Further, in the light irradiation device 1 of the present embodiment, the XY plane is disposed at a position away from the lower end of the casing 10 (Z-axis direction) by 100 mm (indicated as "WD100" in FIG. 2(b)). In the reference irradiation surface R, the object to be printed is configured to be conveyed from the right to the left in the Y-axis direction on the reference irradiation surface R by a conveyance device of a printing machine (not shown). Therefore, the printing object is sequentially transferred from the left to the irradiation surface R, and the ultraviolet light emitted from the first LED unit 100 and the second LED unit 200 is sequentially moved (scanned) onto the printing object to cause the printing object to be printed. The ink on the surface is hardened (fixed) in sequence. In the present specification, the distance below the lower end of the casing 10 (in the Z-axis direction) is referred to as the working distance (WD) of the light irradiation device 1, and hereinafter, for example, a position having a working distance of 100 mm is referred to as "WD100".
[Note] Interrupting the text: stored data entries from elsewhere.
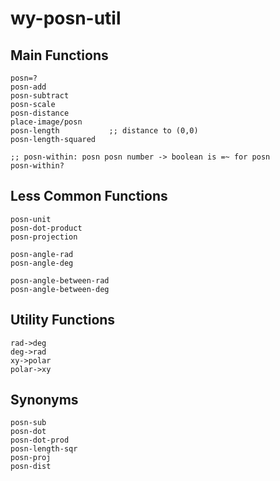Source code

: wy-posn-util
============

## Main Functions 
```
posn=?
posn-add 
posn-subtract
posn-scale
posn-distance
place-image/posn
posn-length           ;; distance to (0,0)
posn-length-squared

;; posn-within: posn posn number -> boolean is =~ for posn
posn-within? 
```

## Less Common Functions
```
posn-unit
posn-dot-product
posn-projection

posn-angle-rad
posn-angle-deg

posn-angle-between-rad
posn-angle-between-deg
```

## Utility Functions
```
rad->deg
deg->rad
xy->polar
polar->xy
```

## Synonyms

```
posn-sub
posn-dot
posn-dot-prod
posn-length-sqr
posn-proj
posn-dist
```



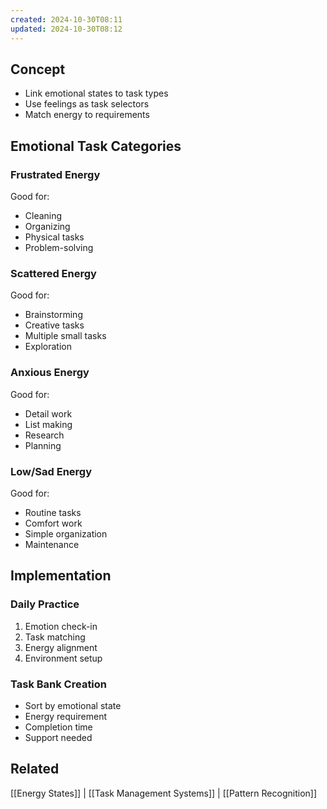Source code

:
 ```yaml
---
created: 2024-10-30T08:11
updated: 2024-10-30T08:12
---
```


## Concept
- Link emotional states to task types
- Use feelings as task selectors
- Match energy to requirements

## Emotional Task Categories
### Frustrated Energy
Good for:
- Cleaning
- Organizing
- Physical tasks
- Problem-solving

### Scattered Energy
Good for:
- Brainstorming
- Creative tasks
- Multiple small tasks
- Exploration

### Anxious Energy
Good for:
- Detail work
- List making
- Research
- Planning

### Low/Sad Energy
Good for:
- Routine tasks
- Comfort work
- Simple organization
- Maintenance

## Implementation
### Daily Practice
1. Emotion check-in
2. Task matching
3. Energy alignment
4. Environment setup

### Task Bank Creation
- Sort by emotional state
- Energy requirement
- Completion time
- Support needed

## Related
[[Energy States]] | [[Task Management Systems]] | [[Pattern Recognition]]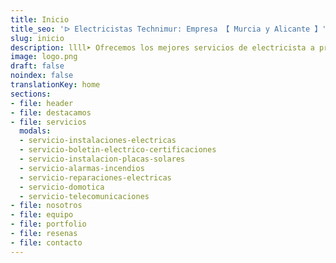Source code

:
 ```yaml
---
title: Inicio
title_seo: 'ᐅ Electricistas Technimur: Empresa 【 Murcia y Alicante 】'
slug: inicio
description: llll➤ Ofrecemos los mejores servicios de electricista a precios competitivos. ✅ Technimur ofrece soluciones a los problemas relacionados con la electricidad.
image: logo.png
draft: false
noindex: false
translationKey: home
sections:
- file: header
- file: destacamos
- file: servicios
  modals:
  - servicio-instalaciones-electricas
  - servicio-boletin-electrico-certificaciones
  - servicio-instalacion-placas-solares
  - servicio-alarmas-incendios
  - servicio-reparaciones-electricas
  - servicio-domotica
  - servicio-telecomunicaciones
- file: nosotros
- file: equipo
- file: portfolio
- file: resenas
- file: contacto
---
```

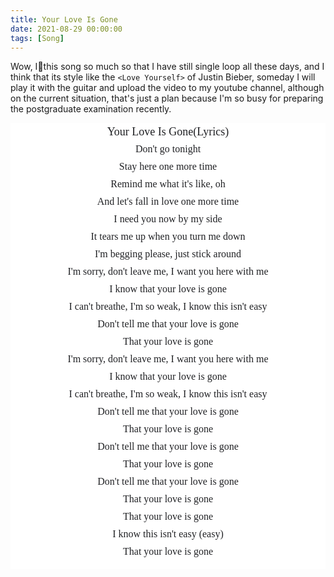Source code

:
 ```yaml
---
title: Your Love Is Gone
date: 2021-08-29 00:00:00
tags: [Song]
---
```


Wow, I💖this song so much so that I have still single loop all these days, and I think that its style like the `<Love Yourself>` of Justin Bieber, someday I will play it with the guitar and upload the video to my youtube channel, although on the current situation, that's just a plan because I'm so busy for preparing the postgraduate examination recently.

</span></p><div class="JNkvid gsrt wp-ms" style="align-items: flex-start; background-color: white; color: #202124; display: flex; margin: 0px 0px 12px;"><div aria-level="2" class="HnYYW" role="heading" style="flex: 1 1 0%; font-stretch: normal; font-variant-east-asian: normal; font-variant-numeric: normal; line-height: 28px; overflow: visible; padding: 0px;"><div class="mfMhoc"><div class="mfMhoc" style="text-align: center;"><span style="font-family: Permanent Marker; font-size: large;">Your Love Is Gone(Lyrics)</span></div><div class="mfMhoc" style="text-align: center;"><span style="font-family: Quicksand; font-size: medium;">Don't go tonight</span></div><div class="mfMhoc" style="text-align: center;"><span style="font-family: Quicksand; font-size: medium;">Stay here one more time</span></div><div class="mfMhoc" style="text-align: center;"><span style="font-family: Quicksand; font-size: medium;">Remind me what it's like, oh</span></div><div class="mfMhoc" style="text-align: center;"><span style="font-family: Quicksand; font-size: medium;">And let's fall in love one more time</span></div><div class="mfMhoc" style="text-align: center;"><span style="font-family: Quicksand; font-size: medium;">I need you now by my side</span></div><div class="mfMhoc" style="text-align: center;"><span style="font-family: Quicksand; font-size: medium;">It tears me up when you turn me down</span></div><div class="mfMhoc" style="text-align: center;"><span style="font-family: Quicksand; font-size: medium;">I'm begging please, just stick around</span></div><div class="mfMhoc" style="text-align: center;"><span style="font-family: Quicksand; font-size: medium;">I'm sorry, don't leave me, I want you here with me</span></div><div class="mfMhoc" style="text-align: center;"><span style="font-family: Quicksand; font-size: medium;">I know that your love is gone</span></div><div class="mfMhoc" style="text-align: center;"><span style="font-family: Quicksand; font-size: medium;">I can't breathe, I'm so weak, I know this isn't easy</span></div><div class="mfMhoc" style="text-align: center;"><span style="font-family: Quicksand; font-size: medium;">Don't tell me that your love is gone</span></div><div class="mfMhoc" style="text-align: center;"><span style="font-family: Quicksand; font-size: medium;">That your love is gone</span></div><div class="mfMhoc" style="text-align: center;"><span style="font-family: Quicksand; font-size: medium;">I'm sorry, don't leave me, I want you here with me</span></div><div class="mfMhoc" style="text-align: center;"><span style="font-family: Quicksand; font-size: medium;">I know that your love is gone</span></div><div class="mfMhoc" style="text-align: center;"><span style="font-family: Quicksand; font-size: medium;">I can't breathe, I'm so weak, I know this isn't easy</span></div><div class="mfMhoc" style="text-align: center;"><span style="font-family: Quicksand; font-size: medium;">Don't tell me that your love is gone</span></div><div class="mfMhoc" style="text-align: center;"><span style="font-family: Quicksand; font-size: medium;">That your love is gone</span></div><div class="mfMhoc" style="text-align: center;"><span style="font-family: Quicksand; font-size: medium;">Don't tell me that your love is gone</span></div><div class="mfMhoc" style="text-align: center;"><span style="font-family: Quicksand; font-size: medium;">That your love is gone</span></div><div class="mfMhoc" style="text-align: center;"><span style="font-family: Quicksand; font-size: medium;">Don't tell me that your love is gone</span></div><div class="mfMhoc" style="text-align: center;"><span style="font-family: Quicksand; font-size: medium;">That your love is gone</span></div><div class="mfMhoc" style="text-align: center;"><span style="font-family: Quicksand; font-size: medium;">That your love is gone</span></div><div class="mfMhoc" style="text-align: center;"><span style="font-family: Quicksand; font-size: medium;">I know this isn't easy (easy)</span></div><div class="mfMhoc" style="text-align: center;"><span style="font-family: Quicksand; font-size: medium;">That your love is gone</span></div>
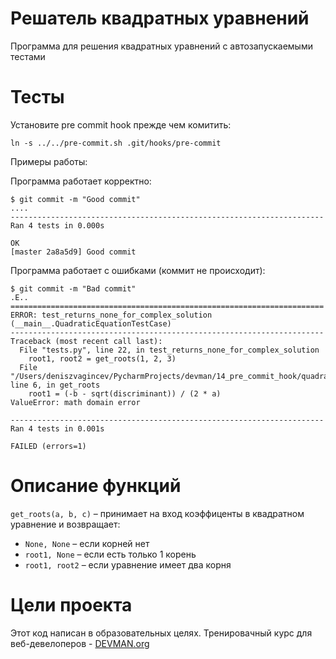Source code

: # Решатель квадратных уравнений

Программа для решения квадратных уравнений c автозапускаемыми тестами

# Тесты

Установите pre commit hook прежде чем комитить:
```!#bash
ln -s ../../pre-commit.sh .git/hooks/pre-commit
```

Примеры работы:

Программа работает корректно:
```!#bash
$ git commit -m "Good commit"
....
----------------------------------------------------------------------
Ran 4 tests in 0.000s

OK
[master 2a8a5d9] Good commit
```
Программа работает с ошибками (коммит не происходит): 
```#!bash
$ git commit -m "Bad commit"
.E..
======================================================================
ERROR: test_returns_none_for_complex_solution (__main__.QuadraticEquationTestCase)
----------------------------------------------------------------------
Traceback (most recent call last):
  File "tests.py", line 22, in test_returns_none_for_complex_solution
    root1, root2 = get_roots(1, 2, 3)
  File "/Users/deniszvagincev/PycharmProjects/devman/14_pre_commit_hook/quadratic_equation.py", line 6, in get_roots
    root1 = (-b - sqrt(discriminant)) / (2 * a)
ValueError: math domain error

----------------------------------------------------------------------
Ran 4 tests in 0.001s

FAILED (errors=1)
```

# Описание функций
`get_roots(a, b, c)` – принимает на вход коэффиценты в квадратном уравнение и возвращает:
  * `None, None` – если корней нет
  * `root1, None` – если есть только 1 корень
  * `root1, root2` – если уравнение имеет два корня
  
# Цели проекта

Этот код написан в образовательных целях. Тренировачный курс для веб-девелоперов - [DEVMAN.org](https://devman.org)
Further, when the four first LED units 100 of the present embodiment are viewed from the Z-axis direction, the two first LED units 100 (the second and fourth first LED units 100 from the right side) are opposed to each other as shown in Fig. 2(a). The other two first LED units 100 (the first and third first LED units 100 from the right side) are only biased by P/2 in the X-axis direction (that is, 1/2 of the interval P of the LED module 110). The distance is configured. As described above, the LED modules 110 of the first LED units 100 are densely arranged side by side in the X-axis direction. However, the ultraviolet light emitted from each of the LED modules 110 is slightly parallel light, so that the adjacent LED module 110 is adjacent. The emitted ultraviolet light does not overlap in the X-axis direction, but becomes a comb-like intensity distribution. Therefore, in the present embodiment, the second and fourth first LED units 100 from the right side are used, with respect to the right side. The first and third first LED units 100 are disposed only by a distance of P/2, and cancel the portion where the intensity distribution is low, and when the ultraviolet light from each of the first LED units 100 is irradiated onto the printing object, A slightly uniform intensity distribution in the X-axis direction.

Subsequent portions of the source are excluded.